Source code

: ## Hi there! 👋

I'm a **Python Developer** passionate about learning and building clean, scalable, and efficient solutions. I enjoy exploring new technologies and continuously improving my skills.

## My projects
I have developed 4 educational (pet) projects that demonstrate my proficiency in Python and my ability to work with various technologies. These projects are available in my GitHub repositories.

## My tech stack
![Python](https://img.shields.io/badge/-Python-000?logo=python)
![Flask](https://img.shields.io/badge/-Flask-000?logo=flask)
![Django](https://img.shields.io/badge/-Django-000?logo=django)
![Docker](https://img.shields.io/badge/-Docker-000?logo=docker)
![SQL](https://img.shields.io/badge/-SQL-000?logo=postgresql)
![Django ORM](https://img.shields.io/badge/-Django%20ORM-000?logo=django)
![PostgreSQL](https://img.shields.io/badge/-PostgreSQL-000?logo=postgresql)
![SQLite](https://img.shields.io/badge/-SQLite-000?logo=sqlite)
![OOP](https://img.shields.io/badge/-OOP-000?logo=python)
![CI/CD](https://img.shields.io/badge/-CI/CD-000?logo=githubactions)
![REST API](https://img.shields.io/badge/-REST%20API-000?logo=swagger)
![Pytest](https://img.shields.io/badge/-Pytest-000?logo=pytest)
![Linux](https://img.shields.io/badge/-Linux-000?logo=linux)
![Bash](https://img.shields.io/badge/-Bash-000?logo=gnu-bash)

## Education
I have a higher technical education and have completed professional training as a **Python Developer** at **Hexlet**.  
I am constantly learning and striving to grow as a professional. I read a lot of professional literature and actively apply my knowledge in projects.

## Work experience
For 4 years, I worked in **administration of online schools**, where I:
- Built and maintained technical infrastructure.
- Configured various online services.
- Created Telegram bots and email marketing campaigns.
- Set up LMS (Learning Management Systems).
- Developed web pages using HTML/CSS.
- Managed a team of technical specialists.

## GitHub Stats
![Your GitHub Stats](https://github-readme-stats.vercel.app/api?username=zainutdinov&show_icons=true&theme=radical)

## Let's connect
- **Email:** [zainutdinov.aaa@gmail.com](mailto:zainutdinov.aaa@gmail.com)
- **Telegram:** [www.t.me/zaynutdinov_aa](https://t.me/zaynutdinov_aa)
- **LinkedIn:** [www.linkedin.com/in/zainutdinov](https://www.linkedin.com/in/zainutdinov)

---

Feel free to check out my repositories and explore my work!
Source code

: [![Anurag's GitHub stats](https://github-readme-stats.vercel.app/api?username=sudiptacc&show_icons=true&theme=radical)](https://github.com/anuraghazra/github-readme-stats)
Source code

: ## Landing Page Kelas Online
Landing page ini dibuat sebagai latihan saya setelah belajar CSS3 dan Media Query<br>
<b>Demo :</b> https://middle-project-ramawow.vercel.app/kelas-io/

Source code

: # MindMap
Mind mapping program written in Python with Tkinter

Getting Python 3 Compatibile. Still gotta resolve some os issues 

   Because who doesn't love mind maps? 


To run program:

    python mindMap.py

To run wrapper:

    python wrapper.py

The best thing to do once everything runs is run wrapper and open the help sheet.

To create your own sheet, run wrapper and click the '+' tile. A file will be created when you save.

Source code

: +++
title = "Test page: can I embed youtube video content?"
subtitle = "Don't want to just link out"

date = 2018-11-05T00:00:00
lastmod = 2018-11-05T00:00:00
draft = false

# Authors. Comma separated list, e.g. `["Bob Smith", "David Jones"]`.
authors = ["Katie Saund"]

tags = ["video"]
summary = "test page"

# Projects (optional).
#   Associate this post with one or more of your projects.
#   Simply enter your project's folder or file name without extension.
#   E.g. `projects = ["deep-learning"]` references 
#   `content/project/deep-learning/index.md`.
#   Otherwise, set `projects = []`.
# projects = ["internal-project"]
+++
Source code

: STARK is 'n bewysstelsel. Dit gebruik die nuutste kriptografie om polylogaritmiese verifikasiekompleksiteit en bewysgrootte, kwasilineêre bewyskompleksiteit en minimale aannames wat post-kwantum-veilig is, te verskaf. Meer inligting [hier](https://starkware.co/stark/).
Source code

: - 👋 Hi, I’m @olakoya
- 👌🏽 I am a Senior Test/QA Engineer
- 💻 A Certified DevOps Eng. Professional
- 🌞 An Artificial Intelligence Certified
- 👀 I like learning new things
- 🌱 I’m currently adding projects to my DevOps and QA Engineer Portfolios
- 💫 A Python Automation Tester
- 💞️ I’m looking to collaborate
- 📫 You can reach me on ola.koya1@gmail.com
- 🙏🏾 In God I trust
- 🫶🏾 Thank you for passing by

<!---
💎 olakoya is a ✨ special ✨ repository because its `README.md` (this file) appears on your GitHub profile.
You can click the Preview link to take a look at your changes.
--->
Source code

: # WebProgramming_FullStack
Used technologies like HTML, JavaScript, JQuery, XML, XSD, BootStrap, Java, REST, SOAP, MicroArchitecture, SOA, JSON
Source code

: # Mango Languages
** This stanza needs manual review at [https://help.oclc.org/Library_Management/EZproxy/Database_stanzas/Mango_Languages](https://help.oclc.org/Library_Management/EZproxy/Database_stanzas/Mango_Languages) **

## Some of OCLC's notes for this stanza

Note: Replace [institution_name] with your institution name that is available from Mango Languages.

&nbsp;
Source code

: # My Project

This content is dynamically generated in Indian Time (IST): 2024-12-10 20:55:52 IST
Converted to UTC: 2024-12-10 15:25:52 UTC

- **What is being asked**:
None of the records may be omitted; each is to be printed exactly.

- **Exercise solution**:
Source code

: ## Hi there! 👋

I'm a **Python Developer** passionate about learning and building clean, scalable, and efficient solutions. I enjoy exploring new technologies and continuously improving my skills.

## My projects
I have developed 4 educational (pet) projects that demonstrate my proficiency in Python and my ability to work with various technologies. These projects are available in my GitHub repositories.

## My tech stack
![Python](https://img.shields.io/badge/-Python-000?logo=python)
![Flask](https://img.shields.io/badge/-Flask-000?logo=flask)
![Django](https://img.shields.io/badge/-Django-000?logo=django)
![Docker](https://img.shields.io/badge/-Docker-000?logo=docker)
![SQL](https://img.shields.io/badge/-SQL-000?logo=postgresql)
![Django ORM](https://img.shields.io/badge/-Django%20ORM-000?logo=django)
![PostgreSQL](https://img.shields.io/badge/-PostgreSQL-000?logo=postgresql)
![SQLite](https://img.shields.io/badge/-SQLite-000?logo=sqlite)
![OOP](https://img.shields.io/badge/-OOP-000?logo=python)
![CI/CD](https://img.shields.io/badge/-CI/CD-000?logo=githubactions)
![REST API](https://img.shields.io/badge/-REST%20API-000?logo=swagger)
![Pytest](https://img.shields.io/badge/-Pytest-000?logo=pytest)
![Linux](https://img.shields.io/badge/-Linux-000?logo=linux)
![Bash](https://img.shields.io/badge/-Bash-000?logo=gnu-bash)

## Education
I have a higher technical education and have completed professional training as a **Python Developer** at **Hexlet**.  
I am constantly learning and striving to grow as a professional. I read a lot of professional literature and actively apply my knowledge in projects.

## Work experience
For 4 years, I worked in **administration of online schools**, where I:
- Built and maintained technical infrastructure.
- Configured various online services.
- Created Telegram bots and email marketing campaigns.
- Set up LMS (Learning Management Systems).
- Developed web pages using HTML/CSS.
- Managed a team of technical specialists.

## GitHub Stats
![Your GitHub Stats](https://github-readme-stats.vercel.app/api?username=zainutdinov&show_icons=true&theme=radical)

## Let's connect
- **Email:** [zainutdinov.aaa@gmail.com](mailto:zainutdinov.aaa@gmail.com)
- **Telegram:** [www.t.me/zaynutdinov_aa](https://t.me/zaynutdinov_aa)
- **LinkedIn:** [www.linkedin.com/in/zainutdinov](https://www.linkedin.com/in/zainutdinov)

---

Feel free to check out my repositories and explore my work!
Source code

: [![Anurag's GitHub stats](https://github-readme-stats.vercel.app/api?username=sudiptacc&show_icons=true&theme=radical)](https://github.com/anuraghazra/github-readme-stats)
Source code

: ## Landing Page Kelas Online
Landing page ini dibuat sebagai latihan saya setelah belajar CSS3 dan Media Query<br>
<b>Demo :</b> https://middle-project-ramawow.vercel.app/kelas-io/

Source code

: # MindMap
Mind mapping program written in Python with Tkinter

Getting Python 3 Compatibile. Still gotta resolve some os issues 

   Because who doesn't love mind maps? 


To run program:

    python mindMap.py

To run wrapper:

    python wrapper.py

The best thing to do once everything runs is run wrapper and open the help sheet.

To create your own sheet, run wrapper and click the '+' tile. A file will be created when you save.

Source code

: +++
title = "Test page: can I embed youtube video content?"
subtitle = "Don't want to just link out"

date = 2018-11-05T00:00:00
lastmod = 2018-11-05T00:00:00
draft = false

# Authors. Comma separated list, e.g. `["Bob Smith", "David Jones"]`.
authors = ["Katie Saund"]

tags = ["video"]
summary = "test page"

# Projects (optional).
#   Associate this post with one or more of your projects.
#   Simply enter your project's folder or file name without extension.
#   E.g. `projects = ["deep-learning"]` references 
#   `content/project/deep-learning/index.md`.
#   Otherwise, set `projects = []`.
# projects = ["internal-project"]
+++
Source code

: STARK is 'n bewysstelsel. Dit gebruik die nuutste kriptografie om polylogaritmiese verifikasiekompleksiteit en bewysgrootte, kwasilineêre bewyskompleksiteit en minimale aannames wat post-kwantum-veilig is, te verskaf. Meer inligting [hier](https://starkware.co/stark/).
Source code

: - 👋 Hi, I’m @olakoya
- 👌🏽 I am a Senior Test/QA Engineer
- 💻 A Certified DevOps Eng. Professional
- 🌞 An Artificial Intelligence Certified
- 👀 I like learning new things
- 🌱 I’m currently adding projects to my DevOps and QA Engineer Portfolios
- 💫 A Python Automation Tester
- 💞️ I’m looking to collaborate
- 📫 You can reach me on ola.koya1@gmail.com
- 🙏🏾 In God I trust
- 🫶🏾 Thank you for passing by

<!---
💎 olakoya is a ✨ special ✨ repository because its `README.md` (this file) appears on your GitHub profile.
You can click the Preview link to take a look at your changes.
--->
Source code

: # WebProgramming_FullStack
Used technologies like HTML, JavaScript, JQuery, XML, XSD, BootStrap, Java, REST, SOAP, MicroArchitecture, SOA, JSON
Source code

: # Mango Languages
** This stanza needs manual review at [https://help.oclc.org/Library_Management/EZproxy/Database_stanzas/Mango_Languages](https://help.oclc.org/Library_Management/EZproxy/Database_stanzas/Mango_Languages) **

## Some of OCLC's notes for this stanza

Note: Replace [institution_name] with your institution name that is available from Mango Languages.

&nbsp;
Source code

: # My Project

This content is dynamically generated in Indian Time (IST): 2024-12-10 20:55:52 IST
Converted to UTC: 2024-12-10 15:25:52 UTC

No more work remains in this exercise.